One in four children goes to bed hungry at night in the United States of America today. And in 2022, that starling statistic may escalate even more with inflation and the rising costs of basic goods such as food and fuel. 

Policies and opinions from the affluent elite are harming our nation’s most vulnerable and food insecure.

What’s worse, we may live in America where food is plentiful and relatively affordable, but our just-in-time delivery system in the United States leaves much at risk when it comes to ensuring every American has access to food when they need it.

Anecdotally, you’ve likely seen some of these cracks in the system I’m warning about. We saw the toilet paper wars of 2020, where frenzied shoppers stockpiled and hoarded as much toilet paper as they could when rumors of shortages started to circulate.

A friend of mine told me she stopped at an Arby’s the other day for a sandwich, and she was informed they were out of roast beef. I recently swung through a coffee shop on a road trip to a speaking engagement, and the barista broke the news that their paper cups were stuck in a port somewhere. 

A few weeks ago, my husband and I needed to buy milk for our four little ones at home, and the entire dairy case was empty — an alarming site indeed.

How does this happen in the United States of America? 

It’s death by one thousand cuts, and while I’m not here to fear-monger, I am challenging everyone to begin thinking of ways to stock up, prepare your pantry, plan ahead, and anticipate more shortages to come. 

I’m not a doomsday prepper by any stretch of the imagination, but as a ranch mom, it is my job to take care of our land, our livestock, and my family. And one way I can do what’s best for my young children is to ensure I have on hand the things we need. This creates peace of mind, greater independence, and an overall readiness for whatever comes your way.

Years ago, I may have chuckled at Great Grandma and Grandma who still carried old habits from the Great Depression. Picture casseroles stored in recycled butter containers, canned vegetables from the summer garden, and reusing wrapping paper, ziploc bags, etc. 

Today, my grandparents’ frugality and thriftiness looks sensible, prudent, and wise. 

The world moves fast. Too fast at times. And yet, if we rely on the basics learned from our roots in agriculture, I’m betting we will be just fine. Embrace a season of simplicity and nostalgia and consider how you might prepare for harsher times head. If the recent headlines are any indication, those times may not be too far off.

If you need me, I’ll be buying seeds for planting and glass containers for storage and thinking fondly of memories gone by, where people took care of themselves and their neighbors. And even if supply chain issues go away, I’m thinking more time spent outside with my hands in the soil and my kids underfoot, doesn’t sound too bad after all. 

To recap, it's so great that we can go to the grocery store and have access to safe, affordable and nutritious food in this country, but I believe that urban rooftop gardens, patio gardens, and even backyard chickens and small plots for plants may create a more resilient food system where EVERYONE is invited to participate!

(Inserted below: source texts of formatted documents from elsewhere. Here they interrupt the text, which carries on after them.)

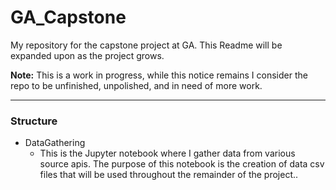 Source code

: # GA_Capstone

My repository for the capstone project at GA. This Readme will be expanded upon as the project grows.

**Note:** This is a work in progress, while this notice remains I consider the repo to be unfinished, unpolished, and in need of more work.

----

### Structure

* DataGathering
    * This is the Jupyter notebook where I gather data from various source apis. The purpose of this notebook is the creation of data csv files that will be used throughout the remainder of the project..
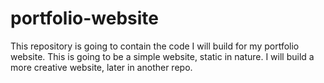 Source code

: # portfolio-website
This repository is going to contain the code I will build for my portfolio website. This is going to be a simple website, static in nature. I will build a more creative website, later in another repo.
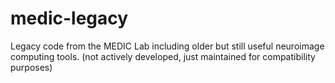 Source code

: # medic-legacy

Legacy code from the MEDIC Lab including older but still useful neuroimage computing tools.
(not actively developed, just maintained for compatibility purposes)
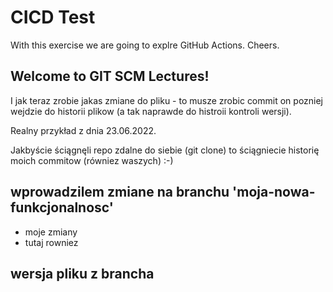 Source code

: # CICD Test
With this exercise we are going to explre GitHub Actions. Cheers.

## Welcome to GIT SCM Lectures!

I jak teraz zrobie jakas zmiane do pliku - to musze zrobic commit
on pozniej wejdzie do historii plikow (a tak naprawde do histroii kontroli wersji).

Realny przykład z dnia 23.06.2022.

Jakbyście ściągnęli repo zdalne do siebie (git clone) to ściągniecie historię moich commitow (równiez waszych) :-)


## wprowadzilem zmiane na branchu 'moja-nowa-funkcjonalnosc'
- moje zmiany
- tutaj rowniez
## wersja pliku z brancha <Main>

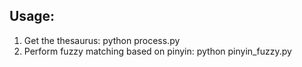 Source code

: ## Usage:
1. Get the thesaurus:
   python process.py
2. Perform fuzzy matching based on pinyin:
   python pinyin_fuzzy.py
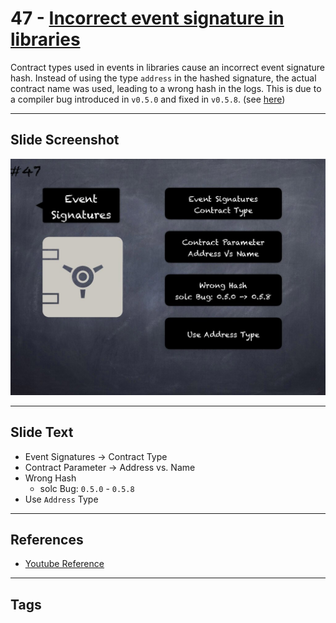 # 47 - [Incorrect event signature in libraries](Incorrect%20event%20signature%20in%20libraries.md)
Contract types used in events in libraries cause an incorrect event signature hash. Instead of using the type `address` in the hashed signature, the actual contract name was used, leading to a wrong hash in the logs. This is due to a compiler bug introduced in `v0.5.0` and fixed in `v0.5.8`. (see [here](https://docs.soliditylang.org/en/v0.8.1/bugs.html))

___
## Slide Screenshot
![047.jpg](../../images/4.%20Pitfalls%20and%20Best%20Practices%20101/047.jpg)
___
## Slide Text
- Event Signatures -> Contract Type
- Contract Parameter -> Address vs. Name
- Wrong Hash
	- solc Bug: `0.5.0` - `0.5.8`
- Use `Address` Type
___
## References
- [Youtube Reference](https://youtu.be/YVewx1xVROE?t=531)
___
## Tags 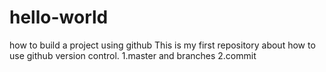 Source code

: # hello-world
how to build a project using github
This is my first repository about how to use github version control.
1.master and branches
2.commit
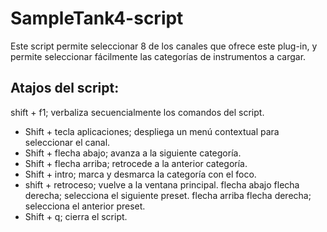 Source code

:# SampleTank4-script
Este script permite seleccionar 8 de los canales que ofrece este plug-in, y permite seleccionar fácilmente las categorías de instrumentos a cargar.

## Atajos del script:

shift + f1; verbaliza secuencialmente los comandos del script.
* Shift + tecla aplicaciones; despliega un menú contextual para seleccionar el canal.
* Shift + flecha abajo; avanza a la siguiente categoría.
* Shift + flecha arriba; retrocede a la anterior categoría.
* Shift + intro; marca y desmarca la categoría con el foco.
* shift + retroceso; vuelve a la ventana principal.
flecha abajo flecha derecha; selecciona el siguiente preset.
flecha arriba flecha derecha; selecciona el anterior preset.
* Shift + q; cierra el script.
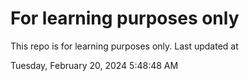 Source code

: # For learning purposes only
This repo is for learning purposes only.
Last updated at

Tuesday, February 20, 2024 5:48:48 AM

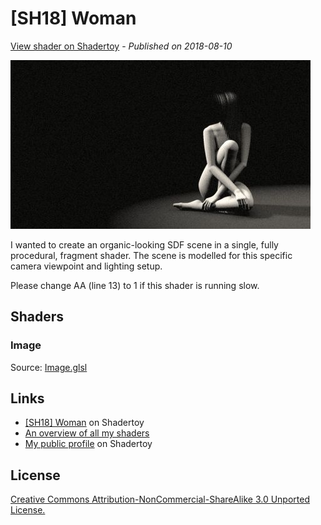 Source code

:﻿# [SH18] Woman
[View shader on Shadertoy](https://www.shadertoy.com/view/4tdcWS) - _Published on 2018-08-10_ 

![thumbnail](./thumbnail.jpg)


I wanted to create an organic-looking SDF scene in a single, fully procedural,
fragment shader. The scene is modelled for this specific camera viewpoint and
lighting setup.

Please change AA (line 13) to 1 if this shader is running slow.


## Shaders

### Image

Source: [Image.glsl](./Image.glsl)

## Links
* [[SH18] Woman](https://www.shadertoy.com/view/4tdcWS) on Shadertoy
* [An overview of all my shaders](https://reindernijhoff.net/shadertoy/)
* [My public profile](https://www.shadertoy.com/user/reinder) on Shadertoy

## License

[Creative Commons Attribution-NonCommercial-ShareAlike 3.0 Unported License.](https://creativecommons.org/licenses/by-nc-sa/3.0/)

Whether you live in a big city or on a quiet country road in rural America, you have the power to be part of the solution for your family to be independent, safe, secure and able to feed yourselves even if your favorite products aren't in stock or are higher than the budget allows.

If nothing else, it's a good excuse to get outside and enjoy some sunshine! Plant the seeds and enjoy the fruits of your labor! 

2 comments

  • Perfectly put. Now is a great time to lean hard on faith and put to use the things generations past have taught us. Blessed are we in the agriculture sector.

    Kelly
  • This entry reminded me of two things: my grandmother saved EVERYTHING. Every bit of aluminum foil, take out containers, paper plates…you name it, she saved it. The second thing this reminded me of was a question someone asked me. I was the only one in my graduating class that was going into an agricultural program in college (Ag Business). Someone asked me why. I simply responded that people will always have to eat. Psychology and journalism are all great majors, but we all have to eat.